Record extracts below:

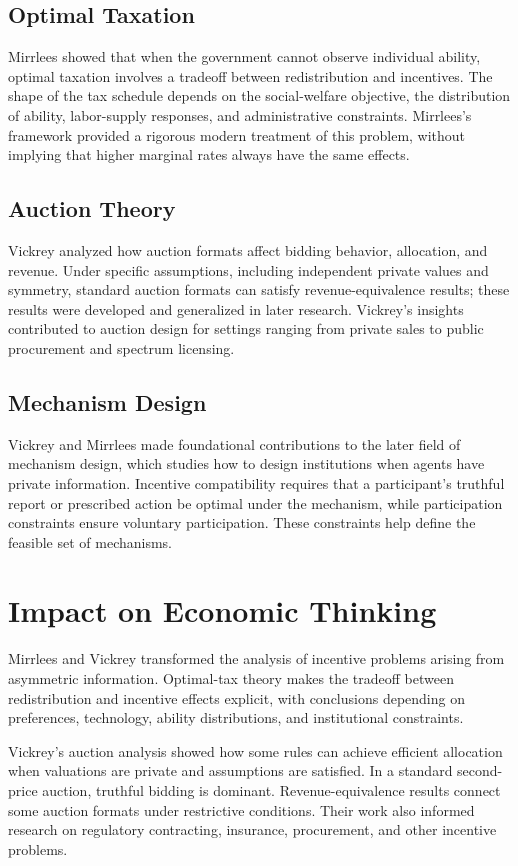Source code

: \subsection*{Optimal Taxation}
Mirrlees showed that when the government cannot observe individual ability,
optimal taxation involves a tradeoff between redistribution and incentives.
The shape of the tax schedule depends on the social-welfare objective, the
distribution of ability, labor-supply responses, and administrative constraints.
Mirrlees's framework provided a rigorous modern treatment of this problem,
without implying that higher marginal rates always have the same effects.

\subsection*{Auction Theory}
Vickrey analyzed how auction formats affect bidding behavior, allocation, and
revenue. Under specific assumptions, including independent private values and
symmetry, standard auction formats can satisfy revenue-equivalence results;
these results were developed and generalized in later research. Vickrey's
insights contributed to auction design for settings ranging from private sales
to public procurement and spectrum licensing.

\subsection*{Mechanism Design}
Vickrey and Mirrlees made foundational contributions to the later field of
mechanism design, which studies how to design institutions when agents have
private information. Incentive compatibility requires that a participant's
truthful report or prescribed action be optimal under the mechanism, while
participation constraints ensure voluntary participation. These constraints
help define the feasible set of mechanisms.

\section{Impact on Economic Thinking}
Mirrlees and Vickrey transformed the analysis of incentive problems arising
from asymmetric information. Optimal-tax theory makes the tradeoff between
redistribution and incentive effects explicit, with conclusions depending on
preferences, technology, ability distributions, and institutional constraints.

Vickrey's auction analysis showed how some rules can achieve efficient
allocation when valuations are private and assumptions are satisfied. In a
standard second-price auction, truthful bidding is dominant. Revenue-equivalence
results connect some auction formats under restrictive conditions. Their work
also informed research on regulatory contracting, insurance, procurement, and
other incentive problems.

End of Record extracts.
Record extracts below:

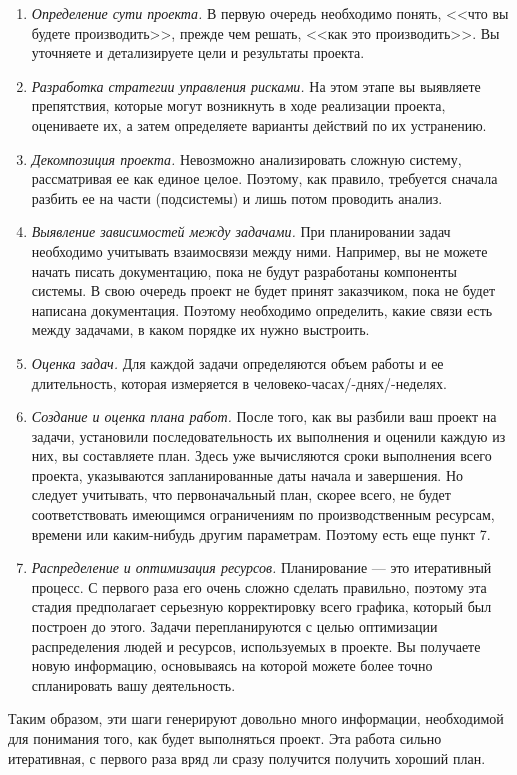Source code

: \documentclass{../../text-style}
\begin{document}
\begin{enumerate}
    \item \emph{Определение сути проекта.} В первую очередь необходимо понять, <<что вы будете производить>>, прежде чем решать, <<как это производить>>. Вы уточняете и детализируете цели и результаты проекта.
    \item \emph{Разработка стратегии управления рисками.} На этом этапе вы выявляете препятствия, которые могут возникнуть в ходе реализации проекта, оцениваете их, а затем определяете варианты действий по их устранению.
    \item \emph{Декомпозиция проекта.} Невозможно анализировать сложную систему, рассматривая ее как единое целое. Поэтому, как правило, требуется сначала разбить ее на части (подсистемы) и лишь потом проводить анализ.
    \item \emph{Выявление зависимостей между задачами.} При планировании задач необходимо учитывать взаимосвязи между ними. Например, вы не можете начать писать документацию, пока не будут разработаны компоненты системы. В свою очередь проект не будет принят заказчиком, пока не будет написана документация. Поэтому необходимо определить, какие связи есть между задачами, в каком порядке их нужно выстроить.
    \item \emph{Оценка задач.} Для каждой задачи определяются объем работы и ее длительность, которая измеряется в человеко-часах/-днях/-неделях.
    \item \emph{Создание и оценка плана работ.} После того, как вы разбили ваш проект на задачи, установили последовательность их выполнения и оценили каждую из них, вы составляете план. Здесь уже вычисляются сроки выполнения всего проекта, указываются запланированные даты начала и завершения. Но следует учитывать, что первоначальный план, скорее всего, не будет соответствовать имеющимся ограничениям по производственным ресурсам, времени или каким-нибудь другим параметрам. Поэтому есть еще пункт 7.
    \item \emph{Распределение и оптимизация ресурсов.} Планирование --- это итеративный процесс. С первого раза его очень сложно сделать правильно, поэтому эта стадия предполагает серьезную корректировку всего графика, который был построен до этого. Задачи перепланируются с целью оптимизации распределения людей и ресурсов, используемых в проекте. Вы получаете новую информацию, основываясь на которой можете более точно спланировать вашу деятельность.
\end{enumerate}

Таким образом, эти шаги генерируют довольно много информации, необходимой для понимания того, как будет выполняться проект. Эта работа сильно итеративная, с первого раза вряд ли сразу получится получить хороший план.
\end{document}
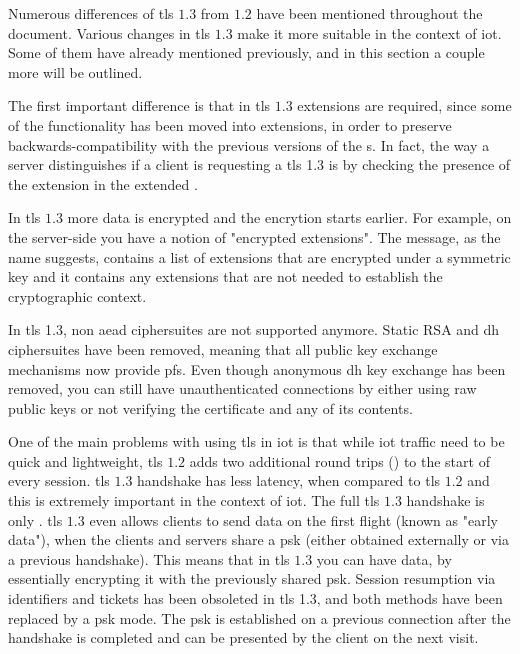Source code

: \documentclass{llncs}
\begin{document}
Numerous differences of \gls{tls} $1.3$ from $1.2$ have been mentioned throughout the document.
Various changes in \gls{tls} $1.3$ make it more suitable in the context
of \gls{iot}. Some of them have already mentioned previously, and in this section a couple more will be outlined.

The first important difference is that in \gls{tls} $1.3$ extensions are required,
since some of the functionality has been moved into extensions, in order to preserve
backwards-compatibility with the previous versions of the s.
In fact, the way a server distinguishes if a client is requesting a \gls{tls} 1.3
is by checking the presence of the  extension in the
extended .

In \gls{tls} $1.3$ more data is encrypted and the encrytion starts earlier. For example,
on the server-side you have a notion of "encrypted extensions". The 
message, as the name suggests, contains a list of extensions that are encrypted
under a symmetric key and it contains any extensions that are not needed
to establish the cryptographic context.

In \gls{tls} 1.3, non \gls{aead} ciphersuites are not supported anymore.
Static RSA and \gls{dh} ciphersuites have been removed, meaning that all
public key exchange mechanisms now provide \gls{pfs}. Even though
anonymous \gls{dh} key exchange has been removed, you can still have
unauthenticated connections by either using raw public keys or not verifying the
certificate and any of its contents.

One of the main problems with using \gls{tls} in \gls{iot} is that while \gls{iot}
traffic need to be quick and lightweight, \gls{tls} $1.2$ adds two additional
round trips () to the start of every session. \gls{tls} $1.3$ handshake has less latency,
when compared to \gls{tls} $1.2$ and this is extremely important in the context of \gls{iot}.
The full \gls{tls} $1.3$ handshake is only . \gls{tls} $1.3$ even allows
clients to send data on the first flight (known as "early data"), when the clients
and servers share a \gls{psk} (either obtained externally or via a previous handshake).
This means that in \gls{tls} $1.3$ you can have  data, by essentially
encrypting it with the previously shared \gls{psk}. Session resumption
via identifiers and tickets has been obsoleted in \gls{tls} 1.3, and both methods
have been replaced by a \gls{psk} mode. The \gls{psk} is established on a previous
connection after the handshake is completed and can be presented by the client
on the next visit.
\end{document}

End of Record extracts.

▶ [Work item]:
Above are the lines; repeat exactly the ones from the line containing "standard second-price auction, truthful" down to the line containing "other incentive problems.", both inclusive.

▶ [Exercise output]:
standard second-price auction, truthful bidding is dominant. Revenue-equivalence
results connect some auction formats under restrictive conditions. Their work
also informed research on regulatory contracting, insurance, procurement, and
other incentive problems.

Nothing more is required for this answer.